Museum in Córdoba, Spain

The Julio Romero de Torres Museum is a museum located in the city of Córdoba, Spain, which is notable for containing the largest collection of the famous Cordoban painter Julio Romero de Torres. It is located in the building of the old Hospital of la Caridad, which also houses the Museum of Fine Arts of Córdoba. The museum has been declared a Bien de Interés Cultural in the category of monument since 1962.

== History ==
After the death of Julio Romero de Torres on May 10, 1930, Francisca Pellicer, widow of the painter, and their children, Rafael, Amalia and María, decided to create a museum dedicated to the memory of the artist, bequeathing it to the city of Córdoba. So, on November 23, 1931, the museum was created and inaugurated by the president of the republic, Niceto Alcalá Zamora. In 1934, the adjoining house was purchased, and the current museum was inaugurated on May 24, 1936. The last remodeling dates back to 1992, for the installation of lighting and security systems, as well as for the renovation of part of the structures of the museum.

The Order of July 7, 1997, agrees the entry of this museum in the Register of Museums of Andalusia (BOJA 91 of August 7, 1997).

The Decision of February 25, 1998 of the General Directorate of Historical Heritage Institutions publishes the list of museums registered and annotated preventively in the Registry of Museums of Andalusia, among which is found in: BOJA 38 of April 4, 1998.

With the Resolution of December 19, 2001, a subsidy of 1,200,000 Spanish pesetas (€7,212.15) is granted. (BOJA 20 February 16, 2002).

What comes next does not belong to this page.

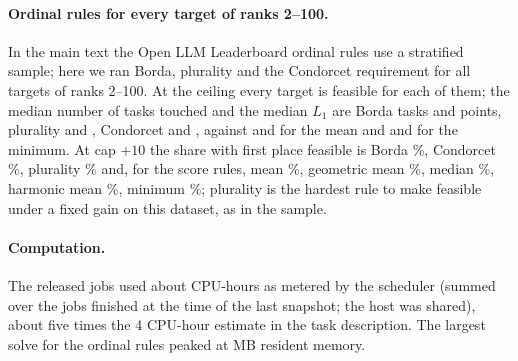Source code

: \paragraph{Ordinal rules for every target of ranks 2--100.} In the main text the Open LLM Leaderboard ordinal rules use a stratified sample; here we ran Borda, plurality and the Condorcet requirement for all \cvxOllbLinearN{} targets of ranks 2--100. At the ceiling every target is feasible for each of them; the median number of tasks touched and the median $L_1$ are Borda \ordHundredCeilBordaK{} tasks and \ordHundredCeilBordaL{} points, plurality \ordHundredCeilPluralityK{} and \ordHundredCeilPluralityL, Condorcet \ordHundredCeilCondorcetK{} and \ordHundredCeilCondorcetL, against \ordHundredCeilMeanK{} and \ordHundredCeilMeanL{} for the mean and \ordHundredCeilMinK{} and \ordHundredCeilMinL{} for the minimum. At cap $+10$ the share with first place feasible is Borda \ordHundredTenBordaFeas\%, Condorcet \ordHundredTenCondorcetFeas\%, plurality \ordHundredTenPluralityFeas\% and, for the score rules, mean \ordHundredTenMeanFeas\%, geometric mean \ordHundredTenGeomeanFeas\%, median \ordHundredTenMedianFeas\%, harmonic mean \ordHundredTenHarmonicFeas\%, minimum \ordHundredTenMinFeas\%; plurality is the hardest rule to make feasible under a fixed gain on this dataset, as in the sample.

\paragraph{Computation.} The released jobs used about \cpuHours{} CPU-hours as metered by the scheduler (summed over the jobs finished at the time of the last snapshot; the host was shared), about five times the 4 CPU-hour estimate in the task description. The largest solve for the ordinal rules peaked at \peakMemMB{} MB resident memory.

In June 2005, the museum closed its doors for its renovation, as well as for the restoration of the Hospital de la Caridad, which owns the building where the museum is. On January 24, 2012, the museum reopened its doors, receiving in its first 5 days almost 5.000 visitors.

== Exhibition halls ==

=== Exhibition Hall 1 ===
Julio Romero de Torres shared the French poster movement as an advertising medium, and he conducted a series of works whereby he was integrated into the new movement.

In Cordoba, he painted La Feria del ganado of 1897, Ferias y Fiestas of 1902, and La Feria de Nuestra Señora de la Salud of 1905, 1912, 1913 and 1916. The Winery Cruz-Conde commissioned him the advertisement of their wines and the popular Anisette labels "La Cordobesa".

In Madrid, he made the poster of La corrida patriótica in 1921 for the benefit of the victims of the Battle of Annual, and he made for the Spanish Explosives Factory Riotinto four calendar posters of 1924, 1925, 1929 and the one published in 1931.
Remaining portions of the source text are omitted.